A votive offering was the deposit of one or more objects, without the intention of recovery or re-use, into a sacred place for religious purposes.

This practice began early in antiquity, date unknown. In India, the votive could be an elaborate domed structure dedicated to the Buddha. In Europe, votive deposits are known from as early as the Neolithic period (10,000-3500 BCE), and could include armor and weapons, fertility and cult symbols, coins, various treasures, and animals large and small. Votive offerings were buried or submerged into bodies of water or peat bogs. In certain cases entire ships were sacrificed into a bog. The hoard typically was smashed to assure it could not be restored for use. Today, such items have been discovered in rivers, lakes, and wetlands, etc.

In Meso-America votive deposits have been recovered at the Olmec ruins in Southern Mexico (c. 1600 BCE) and the Maya Sacred site at Chichen Itza (c. 850-1500 CE).

Votive offerings have been found in ancient Sparta, from the 5th Century BCE. Some are inscribed, indicating the presence of literacy by then.

A variation of votive practice is the curse-tablet, a small sheet of tin or lead on which a message wishing misfortune upon someone was inscribed. Such a relic seeking restoration of stolen property suggests the invocation of divine power to arrest the thief. [1]
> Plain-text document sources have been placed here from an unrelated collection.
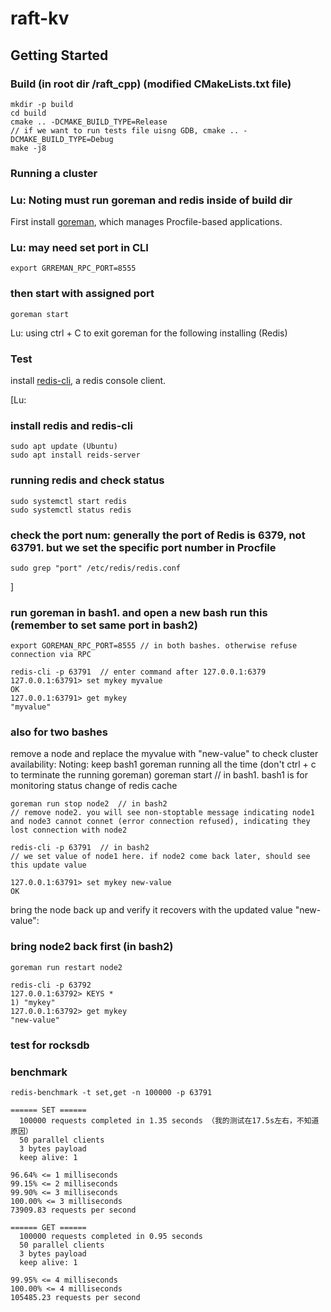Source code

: # raft-kv

## Getting Started

### Build (in root dir /raft_cpp) (modified CMakeLists.txt file)
    mkdir -p build
    cd build
    cmake .. -DCMAKE_BUILD_TYPE=Release 
    // if we want to run tests file uisng GDB, cmake .. -DCMAKE_BUILD_TYPE=Debug
    make -j8
    
### Running a cluster

### Lu: Noting must run goreman and redis inside of build dir

First install [goreman](https://github.com/mattn/goreman), which manages Procfile-based applications.
### Lu: may need set port in CLI
    export GRREMAN_RPC_PORT=8555
### then start with assigned port
    goreman start
    
Lu: using ctrl + C to exit goreman for the following installing (Redis)
    
### Test

install [redis-cli](https://github.com/antirez/redis), a redis console client.

[Lu:
### install redis and redis-cli
    sudo apt update (Ubuntu)
    sudo apt install reids-server

### running redis and check status
    sudo systemctl start redis
    sudo systemctl status redis

### check the port num: generally the port of Redis is 6379, not 63791. but we set the specific port number in Procfile
    sudo grep "port" /etc/redis/redis.conf
]

### run goreman in bash1. and open a new bash run this (remember to set same port in bash2)
    export GOREMAN_RPC_PORT=8555 // in both bashes. otherwise refuse connection via RPC

    redis-cli -p 63791  // enter command after 127.0.0.1:6379
    127.0.0.1:63791> set mykey myvalue
    OK
    127.0.0.1:63791> get mykey
    "myvalue"

### also for two bashes
remove a node and replace the myvalue with "new-value" to check cluster availability:
    Noting: keep bash1 goreman running all the time (don't ctrl + c to terminate the running goreman)
    goreman start  // in bash1. bash1 is for monitoring status change of redis cache

    goreman run stop node2  // in bash2
    // remove node2. you will see non-stoptable message indicating node1 and node3 cannot connet (error connection refused), indicating they lost connection with node2

    redis-cli -p 63791  // in bash2
    // we set value of node1 here. if node2 come back later, should see this update value

    127.0.0.1:63791> set mykey new-value
    OK
    
bring the node back up and verify it recovers with the updated value "new-value":
### bring node2 back first (in bash2)
    goreman run restart node2

    redis-cli -p 63792
    127.0.0.1:63792> KEYS *
    1) "mykey"
    127.0.0.1:63792> get mykey
    "new-value"

### test for rocksdb

    
### benchmark

    redis-benchmark -t set,get -n 100000 -p 63791
    
    ====== SET ======
      100000 requests completed in 1.35 seconds （我的测试在17.5s左右，不知道原因）
      50 parallel clients
      3 bytes payload
      keep alive: 1
    
    96.64% <= 1 milliseconds
    99.15% <= 2 milliseconds
    99.90% <= 3 milliseconds
    100.00% <= 3 milliseconds
    73909.83 requests per second
    
    ====== GET ======
      100000 requests completed in 0.95 seconds
      50 parallel clients
      3 bytes payload
      keep alive: 1
    
    99.95% <= 4 milliseconds
    100.00% <= 4 milliseconds
    105485.23 requests per second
In the Torah, a votive offering (nadar) is mentioned in Leviticus 22:23.

The Nazarites typified a more extreme votive practice, which included prohibitions of contact with a corpse and consumption of grape products and unclean food.

Vows such as indicated in the above passage were made without commitment to a full Nazarite status. [2]

II. Numbers 31:1-17 “The Lord spoke…Avenge…on the Midianites…so …dispatched a thousand from each tribe…and slew every male…(and) every male among the children, and every woman who has known a man carnally…”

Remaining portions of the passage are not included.